Once the weld joint of edges 32 and 34 is created, the phase change container is capable of holding a vacuum. Thus, at this point it is preferable to partially evacuate this chamber thorough nipple 35 to an absolute pressure of about 25 KPa, the phase change material itself being preinstalled.
It may be preferable to provide radiation shields of stainless steel foil between the phase change container 16 and the outer housing 20, with insulation layers (not shown), for example of ceramic fiber, between the radiation shield layers. To avoid unnecessary processing steps, the radiation shields 18 (illustrated as two shields but, as is known, may be more) are installed in the same step as the outer housing 20 and are spin formed at the same time therewith. Preferably, pie shaped cut outs are taken from the radiation shields in the zones marked 46 so that the material need not buckle when the outer housing 20 is being spin formed. Rather, the pre-shaped cutouts close up and allow the radiation shield material to assume a frustoconical shape at either end of the converter. Outer housing 20 is spin formed down to meet extension tubes or extensions 40 and 42 and is welded thereon at housing ends 48 and 50. Subsequent to this welding operation, the annular space 52, defined by outer housing 20 and phase change container 16, is evacuated through nipple 54 to in the range of about 1-10 millitorrs absolute pressure (0.133-1.33 KPa absolute pressure). The catalytic converter of the invention is thus completed with only three weld joints on each end thereof.
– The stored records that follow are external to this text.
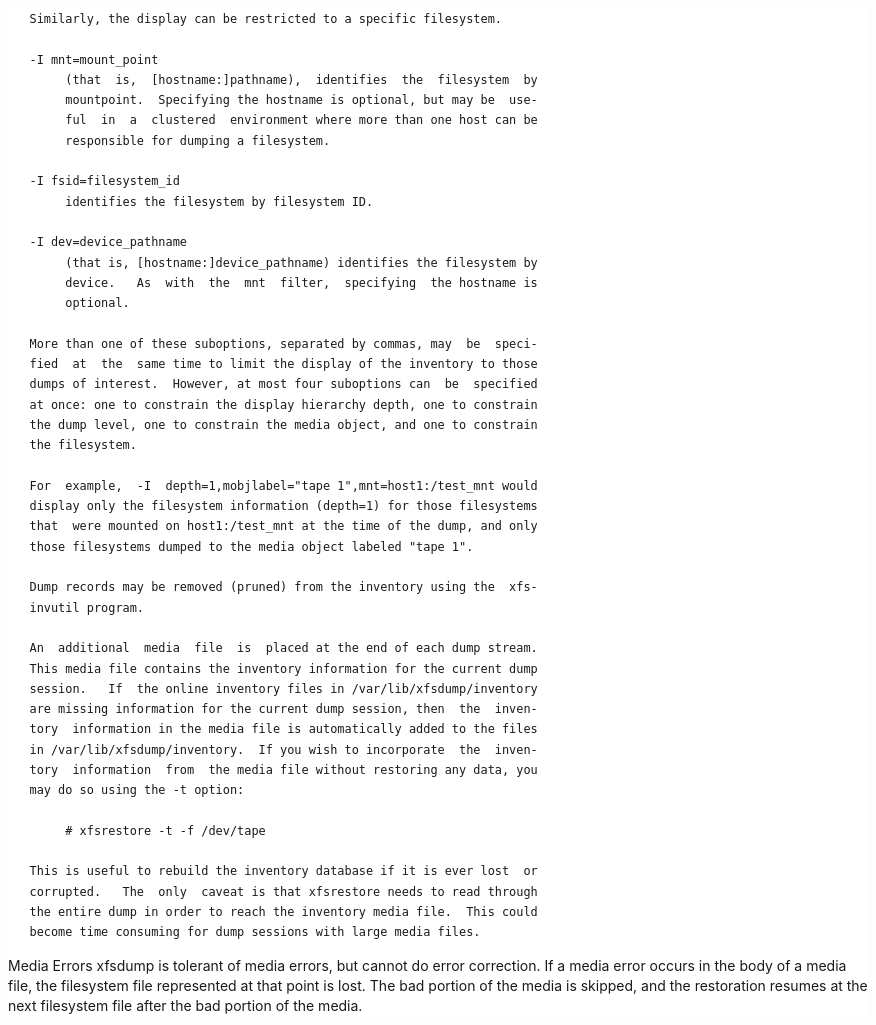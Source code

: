        Similarly, the display can be restricted to a specific filesystem.

       -I mnt=mount_point
            (that  is,  [hostname:]pathname),  identifies  the  filesystem  by
            mountpoint.  Specifying the hostname is optional, but may be  use‐
            ful  in  a  clustered  environment where more than one host can be
            responsible for dumping a filesystem.

       -I fsid=filesystem_id
            identifies the filesystem by filesystem ID.

       -I dev=device_pathname
            (that is, [hostname:]device_pathname) identifies the filesystem by
            device.   As  with  the  mnt  filter,  specifying  the hostname is
            optional.

       More than one of these suboptions, separated by commas, may  be  speci‐
       fied  at  the  same time to limit the display of the inventory to those
       dumps of interest.  However, at most four suboptions can  be  specified
       at once: one to constrain the display hierarchy depth, one to constrain
       the dump level, one to constrain the media object, and one to constrain
       the filesystem.

       For  example,  -I  depth=1,mobjlabel="tape 1",mnt=host1:/test_mnt would
       display only the filesystem information (depth=1) for those filesystems
       that  were mounted on host1:/test_mnt at the time of the dump, and only
       those filesystems dumped to the media object labeled "tape 1".

       Dump records may be removed (pruned) from the inventory using the  xfs‐
       invutil program.

       An  additional  media  file  is  placed at the end of each dump stream.
       This media file contains the inventory information for the current dump
       session.   If  the online inventory files in /var/lib/xfsdump/inventory
       are missing information for the current dump session, then  the  inven‐
       tory  information in the media file is automatically added to the files
       in /var/lib/xfsdump/inventory.  If you wish to incorporate  the  inven‐
       tory  information  from  the media file without restoring any data, you
       may do so using the -t option:

            # xfsrestore -t -f /dev/tape

       This is useful to rebuild the inventory database if it is ever lost  or
       corrupted.   The  only  caveat is that xfsrestore needs to read through
       the entire dump in order to reach the inventory media file.  This could
       become time consuming for dump sessions with large media files.

   Media Errors
       xfsdump  is  tolerant  of media errors, but cannot do error correction.
       If a media error occurs in the body of a  media  file,  the  filesystem
       file  represented  at that point is lost.  The bad portion of the media
       is skipped, and the restoration resumes at  the  next  filesystem  file
       after the bad portion of the media.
In an alternate embodiment of the invention, referring to FIG. 2 which is a partial view of a vacuum bottle catalytic converter similar to FIG. 1 but wherein the various layers of the converter are alternately arranged, end 13A of inner housing 12A is welded directly to phase change container 16A at edge 32A of container 16A and to edge 34A of bellows 36A. The weld is preferably a single weld and penetrates all three structures to secure them together.
Concentrically inwardly nested with inner housing 12A is inlet tube 56. Bellows outer edges 44A is extended to immediately concentrically inward of housing edge or end 48A and a weld is placed so as to permanently weld edges 44A, 48A and tube 56 together simultaneously and hermetically. Differential thermal expansion of the inner members of the catalytic converter is absorbed by bellows 36A and slippage of tube 56 inside inner housing end 13A.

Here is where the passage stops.